Home Software Services About Contact usearch manual
CIGAR string

CIGAR stands for Concise Idiosyncratic Gapped Alignment Report. It is a compressed representation of an alignment that is used in the SAM file format.

A CIGAR standard was originally defined by the Exonerate alignment program, but this is not the same as the CIGARs found in SAM files. Several incompatible types of CIGAR string are used by different programs that support SAM files, and unfortunately CIGARs are not fully described by the SAM specification. The description here covers those SAM file CIGAR standards that I'm aware of. If you know of other variants, please let me know.

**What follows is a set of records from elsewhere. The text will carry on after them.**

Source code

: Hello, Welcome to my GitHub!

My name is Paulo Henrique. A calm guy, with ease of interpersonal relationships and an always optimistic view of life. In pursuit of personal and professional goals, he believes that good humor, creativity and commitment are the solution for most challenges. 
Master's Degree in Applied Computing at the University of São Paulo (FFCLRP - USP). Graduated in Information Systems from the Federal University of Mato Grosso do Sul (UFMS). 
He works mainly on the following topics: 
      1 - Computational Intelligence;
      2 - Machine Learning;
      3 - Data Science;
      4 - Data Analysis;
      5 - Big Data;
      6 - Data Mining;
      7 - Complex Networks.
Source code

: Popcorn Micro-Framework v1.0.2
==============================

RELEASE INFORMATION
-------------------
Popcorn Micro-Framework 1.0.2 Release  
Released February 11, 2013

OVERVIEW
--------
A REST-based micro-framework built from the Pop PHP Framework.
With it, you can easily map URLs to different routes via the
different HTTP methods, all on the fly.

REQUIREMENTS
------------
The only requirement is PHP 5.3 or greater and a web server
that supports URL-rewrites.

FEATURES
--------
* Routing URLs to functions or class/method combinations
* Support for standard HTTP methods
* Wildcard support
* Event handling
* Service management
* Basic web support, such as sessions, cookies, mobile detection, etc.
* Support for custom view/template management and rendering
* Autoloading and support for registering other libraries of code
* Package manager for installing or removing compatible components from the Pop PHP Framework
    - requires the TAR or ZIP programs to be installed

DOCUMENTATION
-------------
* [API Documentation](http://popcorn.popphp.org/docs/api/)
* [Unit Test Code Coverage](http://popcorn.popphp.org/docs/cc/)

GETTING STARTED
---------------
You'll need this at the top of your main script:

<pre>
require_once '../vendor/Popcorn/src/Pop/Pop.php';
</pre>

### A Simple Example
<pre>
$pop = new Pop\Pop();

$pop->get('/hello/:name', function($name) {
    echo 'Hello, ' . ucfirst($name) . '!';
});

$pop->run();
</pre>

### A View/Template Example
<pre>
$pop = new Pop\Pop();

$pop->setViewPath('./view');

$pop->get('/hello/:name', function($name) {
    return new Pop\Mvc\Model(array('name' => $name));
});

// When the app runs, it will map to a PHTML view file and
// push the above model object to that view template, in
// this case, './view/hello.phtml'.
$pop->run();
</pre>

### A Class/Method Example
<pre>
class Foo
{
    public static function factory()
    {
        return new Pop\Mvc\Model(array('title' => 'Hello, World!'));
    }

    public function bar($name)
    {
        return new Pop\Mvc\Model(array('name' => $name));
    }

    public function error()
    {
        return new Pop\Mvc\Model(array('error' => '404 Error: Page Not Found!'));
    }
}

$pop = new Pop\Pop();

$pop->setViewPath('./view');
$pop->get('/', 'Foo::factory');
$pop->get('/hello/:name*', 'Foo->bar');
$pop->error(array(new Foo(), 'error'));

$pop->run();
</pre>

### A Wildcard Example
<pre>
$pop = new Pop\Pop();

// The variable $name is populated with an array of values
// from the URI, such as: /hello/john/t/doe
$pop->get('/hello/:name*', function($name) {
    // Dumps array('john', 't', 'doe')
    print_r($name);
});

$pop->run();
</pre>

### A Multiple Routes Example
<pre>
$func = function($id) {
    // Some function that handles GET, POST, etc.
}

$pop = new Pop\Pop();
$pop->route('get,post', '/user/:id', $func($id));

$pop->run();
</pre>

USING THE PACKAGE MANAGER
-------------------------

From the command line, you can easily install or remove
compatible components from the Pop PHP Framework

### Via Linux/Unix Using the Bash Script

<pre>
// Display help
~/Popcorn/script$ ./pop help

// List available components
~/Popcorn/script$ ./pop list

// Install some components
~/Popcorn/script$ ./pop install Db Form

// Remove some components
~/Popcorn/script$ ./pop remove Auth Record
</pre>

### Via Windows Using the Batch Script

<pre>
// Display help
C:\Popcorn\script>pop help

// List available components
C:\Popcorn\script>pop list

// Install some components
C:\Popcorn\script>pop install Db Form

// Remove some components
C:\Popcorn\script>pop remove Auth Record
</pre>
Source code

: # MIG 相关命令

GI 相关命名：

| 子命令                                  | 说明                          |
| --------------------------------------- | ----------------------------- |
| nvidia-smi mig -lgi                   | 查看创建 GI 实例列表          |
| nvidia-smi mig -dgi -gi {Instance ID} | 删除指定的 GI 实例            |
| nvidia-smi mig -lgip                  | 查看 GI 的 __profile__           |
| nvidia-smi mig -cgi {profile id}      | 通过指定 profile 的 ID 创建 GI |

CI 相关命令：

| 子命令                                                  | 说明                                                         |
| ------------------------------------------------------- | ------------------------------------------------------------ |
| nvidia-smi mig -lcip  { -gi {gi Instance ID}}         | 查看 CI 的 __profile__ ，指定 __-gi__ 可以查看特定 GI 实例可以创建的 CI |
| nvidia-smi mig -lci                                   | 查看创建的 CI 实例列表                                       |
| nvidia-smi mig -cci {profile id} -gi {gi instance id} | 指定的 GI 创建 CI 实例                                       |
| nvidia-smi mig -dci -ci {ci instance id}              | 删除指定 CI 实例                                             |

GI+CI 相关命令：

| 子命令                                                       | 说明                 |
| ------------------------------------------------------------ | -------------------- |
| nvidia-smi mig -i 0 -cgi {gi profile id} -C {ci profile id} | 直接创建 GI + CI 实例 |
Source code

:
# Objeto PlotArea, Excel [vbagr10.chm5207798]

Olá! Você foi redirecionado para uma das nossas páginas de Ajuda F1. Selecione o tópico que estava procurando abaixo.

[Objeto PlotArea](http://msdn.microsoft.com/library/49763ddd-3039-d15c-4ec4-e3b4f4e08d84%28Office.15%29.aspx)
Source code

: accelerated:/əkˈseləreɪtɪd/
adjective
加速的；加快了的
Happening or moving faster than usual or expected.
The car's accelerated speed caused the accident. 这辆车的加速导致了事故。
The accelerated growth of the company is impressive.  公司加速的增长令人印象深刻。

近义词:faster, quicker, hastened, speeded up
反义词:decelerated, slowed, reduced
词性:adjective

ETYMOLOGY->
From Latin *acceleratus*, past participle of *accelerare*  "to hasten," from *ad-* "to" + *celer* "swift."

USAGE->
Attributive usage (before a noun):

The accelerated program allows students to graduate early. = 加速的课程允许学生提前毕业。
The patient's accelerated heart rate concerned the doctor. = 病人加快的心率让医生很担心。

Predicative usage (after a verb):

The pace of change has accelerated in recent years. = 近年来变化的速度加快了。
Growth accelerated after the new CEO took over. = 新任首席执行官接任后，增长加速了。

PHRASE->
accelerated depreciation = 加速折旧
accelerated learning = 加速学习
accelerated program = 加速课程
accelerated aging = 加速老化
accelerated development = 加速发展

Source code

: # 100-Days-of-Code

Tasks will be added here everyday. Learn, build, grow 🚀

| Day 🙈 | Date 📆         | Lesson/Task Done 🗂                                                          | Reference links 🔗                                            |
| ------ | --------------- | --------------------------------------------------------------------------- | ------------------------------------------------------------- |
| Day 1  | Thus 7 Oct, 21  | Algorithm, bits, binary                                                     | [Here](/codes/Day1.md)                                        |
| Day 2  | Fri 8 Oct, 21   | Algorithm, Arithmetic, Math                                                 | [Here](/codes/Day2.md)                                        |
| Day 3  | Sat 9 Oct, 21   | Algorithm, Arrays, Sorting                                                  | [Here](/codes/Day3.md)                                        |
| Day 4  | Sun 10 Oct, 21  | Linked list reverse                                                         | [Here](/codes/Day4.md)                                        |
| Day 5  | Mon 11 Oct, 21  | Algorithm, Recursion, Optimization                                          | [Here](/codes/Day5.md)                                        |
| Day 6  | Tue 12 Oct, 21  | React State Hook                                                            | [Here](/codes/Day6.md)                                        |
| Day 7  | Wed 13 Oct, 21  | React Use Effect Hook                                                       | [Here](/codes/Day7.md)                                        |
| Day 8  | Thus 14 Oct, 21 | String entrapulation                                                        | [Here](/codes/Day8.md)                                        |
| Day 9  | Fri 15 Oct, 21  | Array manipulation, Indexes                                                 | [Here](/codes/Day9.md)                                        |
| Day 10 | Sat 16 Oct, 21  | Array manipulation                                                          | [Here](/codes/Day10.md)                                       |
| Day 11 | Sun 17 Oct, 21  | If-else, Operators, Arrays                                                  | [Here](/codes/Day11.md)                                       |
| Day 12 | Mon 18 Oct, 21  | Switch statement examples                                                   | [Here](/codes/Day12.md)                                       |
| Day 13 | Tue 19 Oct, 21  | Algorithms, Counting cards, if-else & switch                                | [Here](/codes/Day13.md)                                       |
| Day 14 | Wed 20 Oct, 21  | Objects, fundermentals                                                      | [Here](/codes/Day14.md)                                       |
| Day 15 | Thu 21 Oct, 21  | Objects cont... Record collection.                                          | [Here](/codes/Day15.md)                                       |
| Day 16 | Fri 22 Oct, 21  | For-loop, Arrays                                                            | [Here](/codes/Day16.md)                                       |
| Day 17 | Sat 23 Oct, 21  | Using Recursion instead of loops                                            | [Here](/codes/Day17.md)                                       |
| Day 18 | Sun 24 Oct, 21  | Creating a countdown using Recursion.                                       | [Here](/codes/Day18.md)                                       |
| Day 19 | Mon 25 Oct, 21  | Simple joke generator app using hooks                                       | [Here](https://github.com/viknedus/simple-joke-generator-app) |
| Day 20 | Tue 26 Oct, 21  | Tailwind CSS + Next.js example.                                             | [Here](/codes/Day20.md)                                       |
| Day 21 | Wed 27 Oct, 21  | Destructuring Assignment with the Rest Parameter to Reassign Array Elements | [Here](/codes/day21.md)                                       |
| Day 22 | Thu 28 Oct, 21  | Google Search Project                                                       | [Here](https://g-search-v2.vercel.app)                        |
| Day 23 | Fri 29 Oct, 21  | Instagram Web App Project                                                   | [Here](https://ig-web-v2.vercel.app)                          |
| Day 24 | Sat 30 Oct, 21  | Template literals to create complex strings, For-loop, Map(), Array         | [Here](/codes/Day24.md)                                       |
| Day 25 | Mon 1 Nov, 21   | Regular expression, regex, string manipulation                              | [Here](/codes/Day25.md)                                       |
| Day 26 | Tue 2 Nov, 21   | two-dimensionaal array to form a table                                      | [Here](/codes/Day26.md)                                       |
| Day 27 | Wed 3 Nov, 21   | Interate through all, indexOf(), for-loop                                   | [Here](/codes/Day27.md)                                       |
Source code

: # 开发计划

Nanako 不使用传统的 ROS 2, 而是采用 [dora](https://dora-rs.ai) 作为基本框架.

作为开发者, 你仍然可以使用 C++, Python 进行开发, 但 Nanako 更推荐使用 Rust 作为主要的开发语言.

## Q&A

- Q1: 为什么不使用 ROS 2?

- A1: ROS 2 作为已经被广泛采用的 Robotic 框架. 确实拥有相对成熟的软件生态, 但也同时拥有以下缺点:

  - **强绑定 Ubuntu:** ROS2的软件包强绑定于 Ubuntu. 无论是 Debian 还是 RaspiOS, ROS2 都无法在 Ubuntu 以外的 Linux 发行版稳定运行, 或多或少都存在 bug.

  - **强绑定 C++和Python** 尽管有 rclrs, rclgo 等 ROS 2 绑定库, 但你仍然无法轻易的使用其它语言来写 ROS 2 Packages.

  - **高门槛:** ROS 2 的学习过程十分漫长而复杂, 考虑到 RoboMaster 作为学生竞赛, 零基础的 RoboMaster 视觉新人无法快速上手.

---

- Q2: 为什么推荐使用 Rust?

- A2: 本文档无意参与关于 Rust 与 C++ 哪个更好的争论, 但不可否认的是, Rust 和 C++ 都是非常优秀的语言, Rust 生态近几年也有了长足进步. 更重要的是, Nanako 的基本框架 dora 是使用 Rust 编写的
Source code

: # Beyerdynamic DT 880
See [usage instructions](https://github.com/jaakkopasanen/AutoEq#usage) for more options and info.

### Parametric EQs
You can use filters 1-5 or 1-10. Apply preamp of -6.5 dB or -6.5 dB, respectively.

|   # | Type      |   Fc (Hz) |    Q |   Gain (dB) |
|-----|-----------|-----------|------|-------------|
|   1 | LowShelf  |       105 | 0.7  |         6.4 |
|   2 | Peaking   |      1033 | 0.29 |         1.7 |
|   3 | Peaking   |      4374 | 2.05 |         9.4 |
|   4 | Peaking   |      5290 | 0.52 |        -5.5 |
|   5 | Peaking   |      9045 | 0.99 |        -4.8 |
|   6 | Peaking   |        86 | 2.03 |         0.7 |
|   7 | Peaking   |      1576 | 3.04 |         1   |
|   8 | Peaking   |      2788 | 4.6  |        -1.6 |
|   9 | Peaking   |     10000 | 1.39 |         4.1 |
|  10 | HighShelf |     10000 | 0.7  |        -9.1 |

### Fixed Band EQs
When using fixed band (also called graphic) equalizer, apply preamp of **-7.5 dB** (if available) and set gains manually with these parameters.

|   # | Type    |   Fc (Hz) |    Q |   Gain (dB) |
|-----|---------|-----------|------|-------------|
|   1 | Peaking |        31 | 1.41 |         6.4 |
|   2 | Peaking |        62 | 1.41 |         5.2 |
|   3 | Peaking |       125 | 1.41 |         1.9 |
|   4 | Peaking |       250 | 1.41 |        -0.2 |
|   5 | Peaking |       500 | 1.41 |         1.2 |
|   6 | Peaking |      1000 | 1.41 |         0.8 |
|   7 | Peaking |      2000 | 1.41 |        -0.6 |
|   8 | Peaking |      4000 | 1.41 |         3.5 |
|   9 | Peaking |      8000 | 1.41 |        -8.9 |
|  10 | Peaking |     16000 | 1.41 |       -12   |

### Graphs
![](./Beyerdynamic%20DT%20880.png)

A CIGAR string is made up of <integer><op> pairs, e.g. 76H130M. Here, "op" is an operation specified as a single character, usually an upper-case letter (see table below). An operation is usually a type of column that appears in the alignment, e.g. a match or gap. The integer specifies a number of consecutive operations. In some CIGAR variants, the integer may be omitted if it is 1.
 

Op   Description
M   Match (alignment column containing two letters). This could contain two different letters (mismatch) or two identical letters. USEARCH generates CIGAR strings containing Ms rather than X's and ='s (see below).
D   Deletion (gap in the target sequence).
I   Insertion (gap in the query sequence). 
S   Segment of the query sequence that does not appear in the alignment. This is used with soft clipping, where the full-length query sequence is given (field 10 in the SAM record). In this case, S operations specify segments at the start and/or end of the query that do not appear in a local alignment.
H   Segment of the query sequence that does not appear in the alignment. This is used with hard clipping, where only the aligned segment of the query sequences is given (field 10 in the SAM record). In this case, H operations specify segments at the start and/or end of the query that do not appear in the SAM record.
=   Alignment column containing two identical letters. USEARCH can read CIGAR strings using this operation, but does not generate them.
X   Alignment column containing a mismatch, i.e. two different letters. USEARCH can read CIGAR strings using this operation, but does not generate them.